SpainNAB participó recientemente en la jornada Feelant Impact Summit de Madrid, ante un público formado, esencialmente, por fundaciones del sector de la salud. María Molina, directora de alianzas y ecosistema de impacto, moderó la mesa redonda “Financiación e Inversión para Fundaciones: de la Filantropía a la Sostenibilidad Económica” con el objetivo de reflexionar sobre cómo evolucionar hacia modelos más sostenibles, diversificados y alineados con la misión de las organizaciones. En la misma, participaron cuatro organizaciones asociadas a SpainNAB muy representativas y profundamente conocedoras de las oportunidades que la financiación y la inversión de impacto abren al sector fundacional.
La sesión, enmarcada en un contexto de transformación del tercer sector, puso de relieve la necesidad de repensar la relación entre la filantropía tradicional y las nuevas herramientas financieras que pueden contribuir a la sostenibilidad a largo plazo de las fundaciones.
Repensar la cultura organizativa: sostenibilidad y escalabilidad de la misión
Desde la Asociación Española de Fundaciones (AEF), se apuntaron algunos datos en relación a la estructura financiera de las fundaciones en España y subrayó la importancia de que las fundaciones entiendan la sostenibilidad no solo como una cuestión de financiación, sino como un enfoque integral que afecta a su misión, estructura y toma de decisiones. En este sentido, apuntó como aspectos destacados donde es necesario incidir la profesionalización de la gestión, la adaptación de los órganos de gobernanza y la incorporación de una cultura más estratégica respecto al uso de los recursos financieros.
En definitiva, el paso de la filantropía a la sostenibilidad requiere cambios culturales profundos, donde la búsqueda de impacto social y la gestión eficiente del patrimonio no se perciban como ámbitos separados, sino complementarios.
Por su parte, Open Value Foundation (OVF) es un ejemplo claro de modelo híbrido entre la filantropía tradicional y la inversión de impacto, pionero en España de este cambio de cultura. Esta fundación familiar impulsa proyectos y alianzas que catalizan soluciones para mejorar los medios de vida de las personas más vulnerables.
Entre las ventajas de este capital venture philanthropy destaca que no solo busca aportar fondos sino también acompañamiento, mentoría, apoyo no financiero y ofrece instrumentos financieros diversos según se adapte al proyecto: donaciones, préstamos y otros instrumentos financieros flexibles, combinados con instrumentos no financieros.

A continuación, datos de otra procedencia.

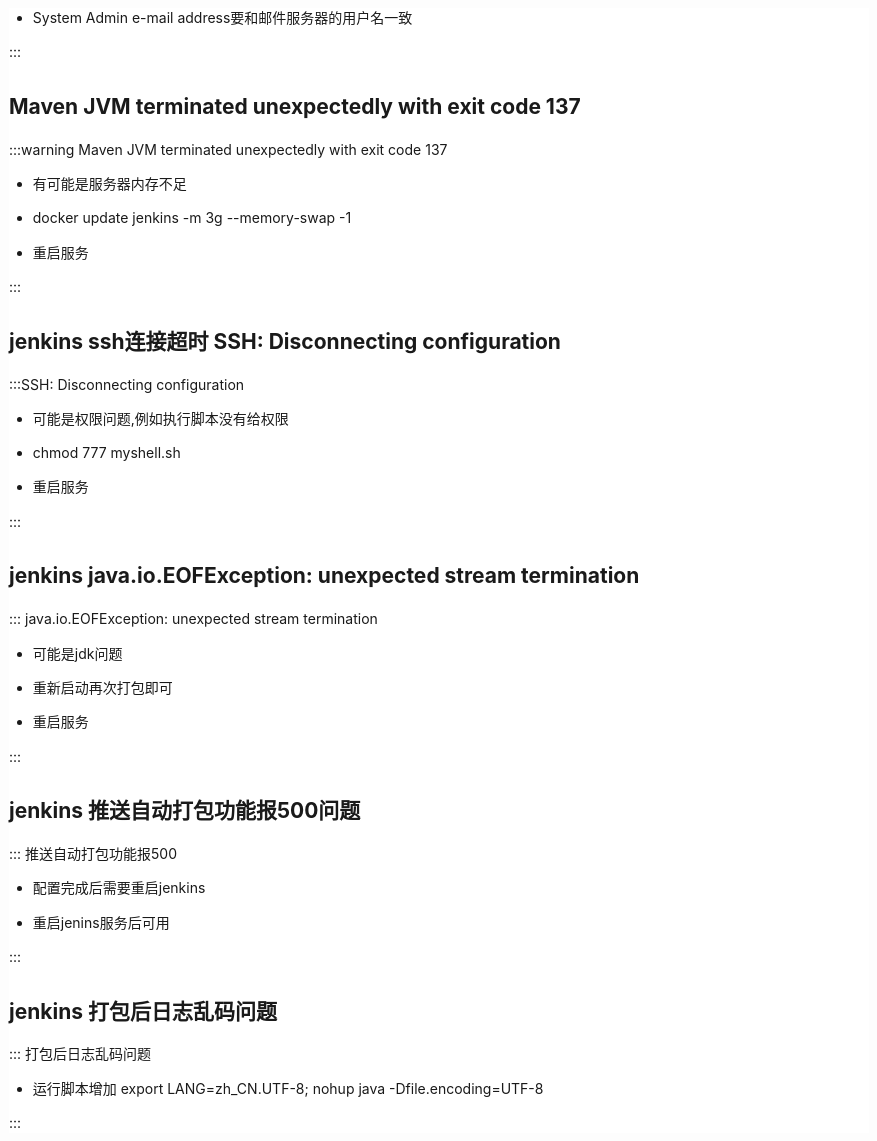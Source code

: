 * System Admin e-mail address要和邮件服务器的用户名一致

:::

## Maven JVM terminated unexpectedly with exit code 137

:::warning Maven JVM terminated unexpectedly with exit code 137

* 有可能是服务器内存不足

* docker update jenkins -m 3g  --memory-swap -1

* 重启服务

:::

## jenkins ssh连接超时 SSH: Disconnecting configuration

:::SSH: Disconnecting configuration

* 可能是权限问题,例如执行脚本没有给权限

* chmod 777 myshell.sh

* 重启服务

:::

## jenkins java.io.EOFException: unexpected stream termination

::: java.io.EOFException: unexpected stream termination

* 可能是jdk问题

* 重新启动再次打包即可

* 重启服务

:::

## jenkins 推送自动打包功能报500问题

::: 推送自动打包功能报500

* 配置完成后需要重启jenkins

* 重启jenins服务后可用

:::

## jenkins 打包后日志乱码问题

::: 打包后日志乱码问题

* 运行脚本增加 export LANG=zh_CN.UTF-8; nohup java -Dfile.encoding=UTF-8

:::

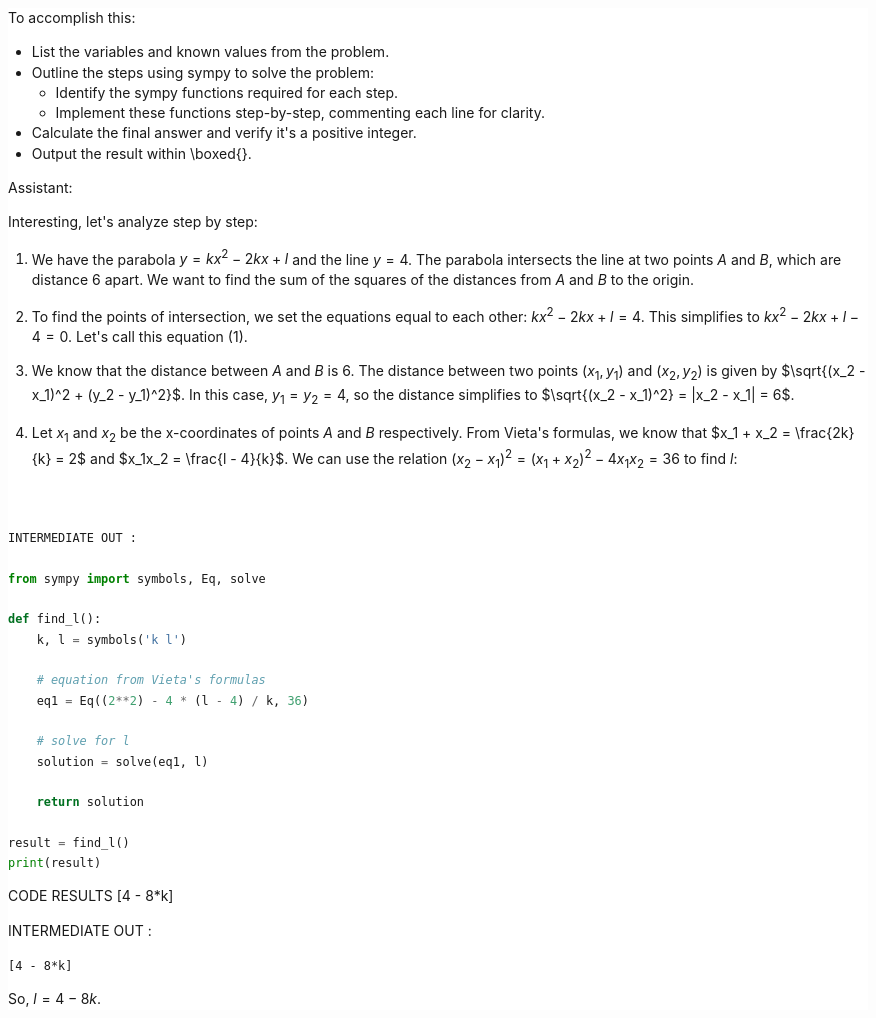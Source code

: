 To accomplish this:
- List the variables and known values from the problem.
- Outline the steps using sympy to solve the problem:
  * Identify the sympy functions required for each step.
  * Implement these functions step-by-step, commenting each line for clarity.
- Calculate the final answer and verify it's a positive integer.
- Output the result within \boxed{}.

Assistant:

Interesting, let's analyze step by step:



1. We have the parabola $y = kx^2 - 2kx + l$ and the line $y = 4$. The parabola intersects the line at two points $A$ and $B$, which are distance 6 apart. We want to find the sum of the squares of the distances from $A$ and $B$ to the origin.

2. To find the points of intersection, we set the equations equal to each other: $kx^2 - 2kx + l = 4$. This simplifies to $kx^2 - 2kx + l - 4 = 0$. Let's call this equation (1).

3. We know that the distance between $A$ and $B$ is 6. The distance between two points $(x_1, y_1)$ and $(x_2, y_2)$ is given by $\sqrt{(x_2 - x_1)^2 + (y_2 - y_1)^2}$. In this case, $y_1 = y_2 = 4$, so the distance simplifies to $\sqrt{(x_2 - x_1)^2} = |x_2 - x_1| = 6$.

4. Let $x_1$ and $x_2$ be the x-coordinates of points $A$ and $B$ respectively. From Vieta's formulas, we know that $x_1 + x_2 = \frac{2k}{k} = 2$ and $x_1x_2 = \frac{l - 4}{k}$. We can use the relation $(x_2 - x_1)^2 = (x_1 + x_2)^2 - 4x_1x_2 = 36$ to find $l$:

```python


INTERMEDIATE OUT :

from sympy import symbols, Eq, solve

def find_l():
    k, l = symbols('k l')

    # equation from Vieta's formulas
    eq1 = Eq((2**2) - 4 * (l - 4) / k, 36)

    # solve for l
    solution = solve(eq1, l)

    return solution

result = find_l()
print(result)
```

CODE RESULTS [4 - 8*k]

INTERMEDIATE OUT :
```output
[4 - 8*k]
```
So, $l = 4 - 8k$.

Adicionalmente, desde OVF se ha impulsado el Fondo de Fundaciones de Impacto, una iniciativa colaborativa con otras fundaciones, para invertir conjuntamente en proyectos con impacto social, combinando la rentabilidad financiera con el impacto. El valor adicional de esta iniciativa es que contribuye a la necesaria formación y reflexión interna de las fundaciones, derribar barreras y minimizar riesgos para esas primeras aproximaciones de fundaciones más pequeñas a la ventana de oportunidad que les abre la inversión de impacto.

Nuevos instrumentos financieros para fundaciones pequeñas y medianas
Por parte de entidades como Triodos Bank y La Bolsa Social, se destacó el papel de la financiación de impacto como motor de transformación. Ambas organizaciones coincidieron en que el acceso a instrumentos de inversión de impacto requiere que las fundaciones demuestren claridad en su propósito, transparencia en la medición de resultados y una estructura de gobernanza sólida.
Se resaltó, además, que la inversión de impacto no está reservada solo a grandes organizaciones, sino que cada vez existen vehículos adaptados a distintos tamaños y niveles de riesgo, lo que abre nuevas oportunidades para las fundaciones que buscan combinar impacto y sostenibilidad.
Recurrir a la financiación de impacto permite diversificar las fuentes de financiación sin comprometer la misión social a través de herramientas que permiten a las fundaciones financiar proyectos concretos, generar ingresos recurrentes o preservar su capital, adaptándose a sus diferentes objetivos y grados de madurez financiera.
Un futuro más sostenible y colaborativo
La mesa concluyó con una reflexión compartida: la sostenibilidad económica y el impacto social no son objetivos contrapuestos, sino dos caras de una misma estrategia. El reto está en construir modelos financieros que refuercen la misión de las fundaciones, sin depender exclusivamente de la filantropía tradicional.
Desde SpainNAB, seguiremos impulsando estos espacios de diálogo y colaboración para que el sector fundacional pueda aprovechar todo el potencial de la inversión de impacto como palanca para una economía más justa, sostenible e inclusiva.